EXERCISE INSTRUCTIONS: Among the entries below, find each line holding "saved" and return it.

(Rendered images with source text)
+--

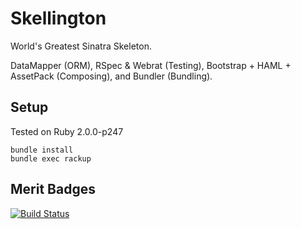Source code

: # Skellington

World's Greatest Sinatra Skeleton.

DataMapper (ORM), RSpec & Webrat (Testing), Bootstrap + HAML + AssetPack
(Composing), and Bundler (Bundling).

## Setup

Tested on Ruby 2.0.0-p247

```
bundle install
bundle exec rackup
```

## Merit Badges

[![Build
Status](https://travis-ci.org/audy/skellington.png?branch=master)](https://travis-ci.org/audy/skellington)
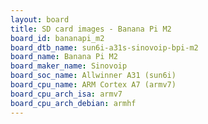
```yaml
---
layout: board
title: SD card images - Banana Pi M2
board_id: bananapi_m2
board_dtb_name: sun6i-a31s-sinovoip-bpi-m2
board_name: Banana Pi M2
board_maker_name: Sinovoip
board_soc_name: Allwinner A31 (sun6i)
board_cpu_name: ARM Cortex A7 (armv7)
board_cpu_arch_isa: armv7
board_cpu_arch_debian: armhf
---
```

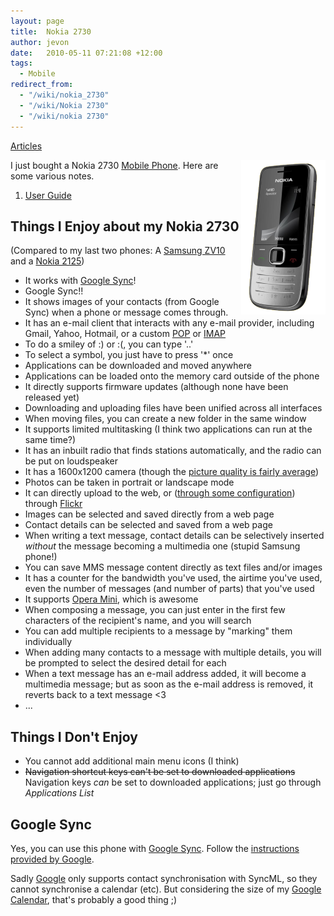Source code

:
 ```yaml
---
layout: page
title:  Nokia 2730
author: jevon
date:   2010-05-11 07:21:08 +12:00
tags:
  - Mobile
redirect_from:
  - "/wiki/nokia_2730"
  - "/wiki/Nokia 2730"
  - "/wiki/nokia 2730"
---
```


[Articles](Articles.md)

<img src="/img/nokia 2730.png" align="right">I just bought a Nokia 2730 [Mobile Phone](mobile-phone.md). Here are some various notes.

1. <a href="http://nds1.nokia.com/files/support/apac/phones/guides/Nokia_2730_UG_en.pdf">User Guide</a>

## Things I Enjoy about my Nokia 2730
(Compared to my last two phones: A [Samsung ZV10](Samsung_ZV10.md) and a [Nokia 2125](nokia-2125.md))

* It works with [Google Sync](google-synC.md)!
* Google Sync!!
* It shows images of your contacts (from Google Sync) when a phone or message comes through.
* It has an e-mail client that interacts with any e-mail provider, including Gmail, Yahoo, Hotmail, or a custom [POP](pop.md) or [IMAP](imap.md)
* To do a smiley of :) or :(, you can type '..'
* To select a symbol, you just have to press '*' once
* Applications can be downloaded and moved anywhere
* Applications can be loaded onto the memory card outside of the phone
* It directly supports firmware updates (although none have been released yet)
* Downloading and uploading files have been unified across all interfaces
* When moving files, you can create a new folder in the same window
* It supports limited multitasking (I think two applications can run at the same time?)
* It has an inbuilt radio that finds stations automatically, and the radio can be put on loudspeaker
* It has a 1600x1200 camera (though the <a href="http://share.ovi.com/media/jevonwright.PublicAlbum/jevonwright.10002">picture quality is fairly average</a>)
* Photos can be taken in portrait or landscape mode
* It can directly upload to the web, or (<a href="http://thesymbianblog.com/2008/02/22/if-flickrovi-doesnt-show-up-in-share-online-3/">through some configuration</a>) through [Flickr](flickr.md)
* Images can be selected and saved directly from a web page
* Contact details can be selected and saved from a web page
* When writing a text message, contact details can be selectively inserted _without_ the message becoming a multimedia one (stupid Samsung phone!)
* You can save MMS message content directly as text files and/or images
* It has a counter for the bandwidth you've used, the airtime you've used, even the number of messages (and number of parts) that you've used
* It supports [Opera Mini](opera-mini.md), which is awesome
* When composing a message, you can just enter in the first few characters of the recipient's name, and you will search 
* You can add multiple recipients to a message by "marking" them individually
* When adding many contacts to a message with multiple details, you will be prompted to select the desired detail for each
* When a text message has an e-mail address added, it will become a multimedia message; but as soon as the e-mail address is removed, it reverts back to a text message <3
* ...

## Things I Don't Enjoy
* You cannot add additional main menu icons (I think)
* <strike>Navigation shortcut keys can't be set to downloaded applications</strike> Navigation keys _can_ be set to downloaded applications; just go through _Applications List_

## Google Sync
Yes, you can use this phone with <a href="http://www.google.com/mobile/sync/">Google Sync</a>. Follow the <a href="http://www.google.com/support/mobile/bin/answer.py?hl=en&answer=98011">instructions provided by Google</a>.

Sadly [Google](google.md) only supports contact synchronisation with SyncML, so they cannot synchronise a calendar (etc). But considering the size of my [Google Calendar](google-Calendar.md), that's probably a good thing ;)
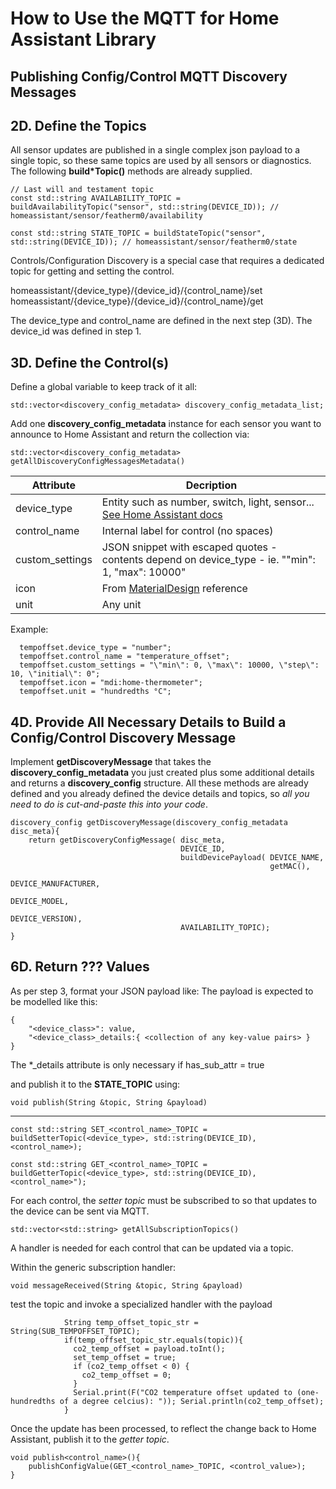 # How to Use the MQTT for Home Assistant Library #
## Publishing Config/Control MQTT Discovery Messages ##

## 2D. Define the Topics ##

All sensor updates are published in a single complex json payload to a single topic, so these same topics are used by all sensors or diagnostics.
The following **build*Topic()** methods are already supplied.
```
// Last will and testament topic
const std::string AVAILABILITY_TOPIC = buildAvailabilityTopic("sensor", std::string(DEVICE_ID)); // homeassistant/sensor/featherm0/availability

const std::string STATE_TOPIC = buildStateTopic("sensor", std::string(DEVICE_ID)); // homeassistant/sensor/featherm0/state
```

Controls/Configuration Discovery is a special case that requires a dedicated topic for getting and setting the control.

homeassistant/{device_type}/{device_id}/{control_name}/set
homeassistant/{device_type}/{device_id}/{control_name}/get

The device_type and control_name are defined in the next step (3D). The device_id was defined in step 1.

## 3D. Define the Control(s) ##

Define a global variable to keep track of it all:
```
std::vector<discovery_config_metadata> discovery_config_metadata_list; 
```

Add one **discovery_config_metadata** instance for each sensor you want to announce to Home Assistant and return the collection via:
```
std::vector<discovery_config_metadata> getAllDiscoveryConfigMessagesMetadata()
```

Attribute | Decription
--|--
device_type | Entity such as number, switch, light, sensor...  [See Home Assistant docs](https://developers.home-assistant.io/docs/core/entity)
control_name | Internal label for control (no spaces)
custom_settings | JSON snippet with escaped quotes - contents depend on device_type - ie. "\"min\": 1, \"max\": 10000"
icon | From [MaterialDesign](https://materialdesignicons.com/) reference
unit | Any unit

Example:
```
  tempoffset.device_type = "number";
  tempoffset.control_name = "temperature_offset";
  tempoffset.custom_settings = "\"min\": 0, \"max\": 10000, \"step\": 10, \"initial\": 0";
  tempoffset.icon = "mdi:home-thermometer";
  tempoffset.unit = "hundredths °C";
```

## 4D. Provide All Necessary Details to Build a Config/Control Discovery Message ##

Implement **getDiscoveryMessage** that takes the **discovery_config_metadata** you just created plus some additional details and returns a **discovery_config** structure. All these methods are already defined and you already defined the device details and topics, so *all you need to do is cut-and-paste this into your code*.
```
discovery_config getDiscoveryMessage(discovery_config_metadata disc_meta){
    return getDiscoveryConfigMessage( disc_meta, 
                                      DEVICE_ID, 
                                      buildDevicePayload( DEVICE_NAME, 
                                                          getMAC(), 
                                                          DEVICE_MANUFACTURER, 
                                                          DEVICE_MODEL, 
                                                          DEVICE_VERSION), 
                                      AVAILABILITY_TOPIC);                                 
}
```
## 6D. Return ??? Values ##

As per step 3, format your JSON payload like:
The payload is expected to be modelled like this:
```
{
    "<device_class>": value,
    "<device_class>_details:{ <collection of any key-value pairs> }
}
```
The *_details attribute is only necessary if has_sub_attr = true

and publish it to the **STATE_TOPIC** using:
```
void publish(String &topic, String &payload)
```


---
```
const std::string SET_<control_name>_TOPIC = buildSetterTopic(<device_type>, std::string(DEVICE_ID), <control_name>);

const std::string GET_<control_name>_TOPIC = buildGetterTopic(<device_type>, std::string(DEVICE_ID), <control_name>"); 
```

For each control, the *setter topic* must be subscribed to so that updates to the device can be sent via MQTT.
```
std::vector<std::string> getAllSubscriptionTopics()
```

A handler is needed for each control that can be updated via a topic.

Within the generic subscription handler:
```
void messageReceived(String &topic, String &payload)
```
test the topic and invoke a specialized handler with the payload
```
            String temp_offset_topic_str = String(SUB_TEMPOFFSET_TOPIC);
            if(temp_offset_topic_str.equals(topic)){
              co2_temp_offset = payload.toInt(); 
              set_temp_offset = true;
              if (co2_temp_offset < 0) { 
                co2_temp_offset = 0;        
              } 
              Serial.print(F("CO2 temperature offset updated to (one-hundredths of a degree celcius): ")); Serial.println(co2_temp_offset);
            }
```

Once the update has been processed, to reflect the change back to Home Assistant, publish it to the *getter topic*.
```
void publish<control_name>(){    
    publishConfigValue(GET_<control_name>_TOPIC, <control_value>); 
}
```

+--

ANSWER TO THIS PROBLEM:
* Images can be selected and saved directly from a web page
* Contact details can be selected and saved from a web page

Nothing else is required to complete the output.